AbracADDbra: Touch-Guided Object Addition by Decoupling Placement and Editing Subtasks
This work addresses usability gaps in creative tools for users needing intuitive object addition, though it is incremental in improving interactive editing methods.
The paper tackles the problem of ambiguous text-only or tedious mask-based object addition by introducing AbracADDbra, a framework that uses touch priors for precise placement, achieving high-fidelity edits with a placement model that significantly outperforms baselines.

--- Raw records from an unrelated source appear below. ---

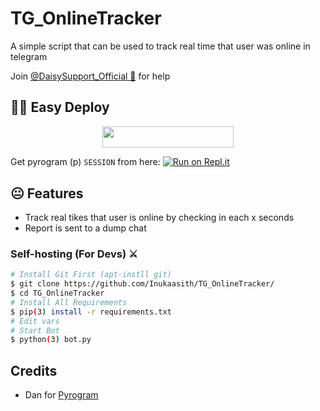 # TG_OnlineTracker
A simple script that can be used to track real time that user was online in telegram


Join [@DaisySupport_Official 🎵](https://t.me/DaisySupport_Official) for help


## 🏃‍♂️ Easy Deploy 

<p align="center"><a href="https://heroku.com/deploy?template=https://github.com/InukaAsith/TG_OnlineTracker"> <img src="https://img.shields.io/badge/Deploy%20To%20Heroku-blueviolet?style=for-the-badge&logo=heroku" width="210" height="34.45"/></a></p>

Get pyrogram (p)  `SESSION` from here:
[![Run on Repl.it](https://repl.it/badge/github/SpEcHiDe/GenerateStringSession)](https://repl.it/@SpEcHiDe/GenerateStringSession)


## 😐 Features

- Track real tikes that user is online by checking in each x seconds
- Report is sent to a dump chat

### Self-hosting (For Devs) ⚔
```sh
# Install Git First (apt-instll git)
$ git clone https://github.com/Inukaasith/TG_OnlineTracker/
$ cd TG_OnlineTracker
# Install All Requirements 
$ pip(3) install -r requirements.txt
# Edit vars
# Start Bot 
$ python(3) bot.py
```


## Credits

- Dan for [Pyrogram](https://github.com/pyrogram)

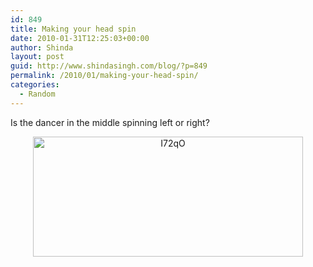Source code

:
 ```yaml
---
id: 849
title: Making your head spin
date: 2010-01-31T12:25:03+00:00
author: Shinda
layout: post
guid: http://www.shindasingh.com/blog/?p=849
permalink: /2010/01/making-your-head-spin/
categories:
  - Random
---
```

Is the dancer in the middle spinning left or right?

<p style="text-align: center;">
  <a href="http://www.shindasingh.com/blog/wp-content/uploads/2010/01/I72qO.gif"><img class="aligncenter size-full wp-image-850" title="I72qO" src="http://www.shindasingh.com/blog/wp-content/uploads/2010/01/I72qO.gif" alt="I72qO" width="432" height="192" /></a>
</p>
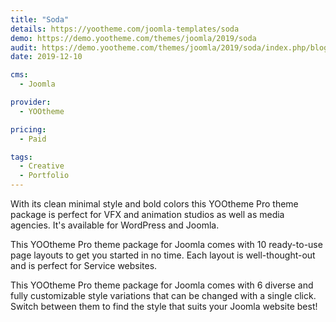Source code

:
 ```yaml
---
title: "Soda"
details: https://yootheme.com/joomla-templates/soda
demo: https://demo.yootheme.com/themes/joomla/2019/soda
audit: https://demo.yootheme.com/themes/joomla/2019/soda/index.php/blog
date: 2019-12-10

cms: 
  - Joomla

provider:
  - YOOtheme

pricing:
  - Paid

tags:
  - Creative
  - Portfolio
---
```


With its clean minimal style and bold colors this YOOtheme Pro theme package is perfect for VFX and animation studios as well as media agencies. It's available for WordPress and Joomla.

This YOOtheme Pro theme package for Joomla comes with 10 ready-to-use page layouts to get you started in no time. Each layout is well-thought-out and is perfect for Service websites.

This YOOtheme Pro theme package for Joomla comes with 6 diverse and fully customizable style variations that can be changed with a single click. Switch between them to find the style that suits your Joomla website best!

Instruction-based object addition is often hindered by the ambiguity of text-only prompts or the tedious nature of mask-based inputs. To address this usability gap, we introduce AbracADDbra, a user-friendly framework that leverages intuitive touch priors to spatially ground succinct instructions for precise placement. Our efficient, decoupled architecture uses a vision-language transformer for touch-guided placement, followed by a diffusion model that jointly generates the object and an instance mask for high-fidelity blending. To facilitate standardized evaluation, we contribute the Touch2Add benchmark for this interactive task. Our extensive evaluations, where our placement model significantly outperforms both random placement and general-purpose VLM baselines, confirm the framework's ability to produce high-fidelity edits. Furthermore, our analysis reveals a strong correlation between initial placement accuracy and final edit quality, validating our decoupled approach. This work thus paves the way for more accessible and efficient creative tools.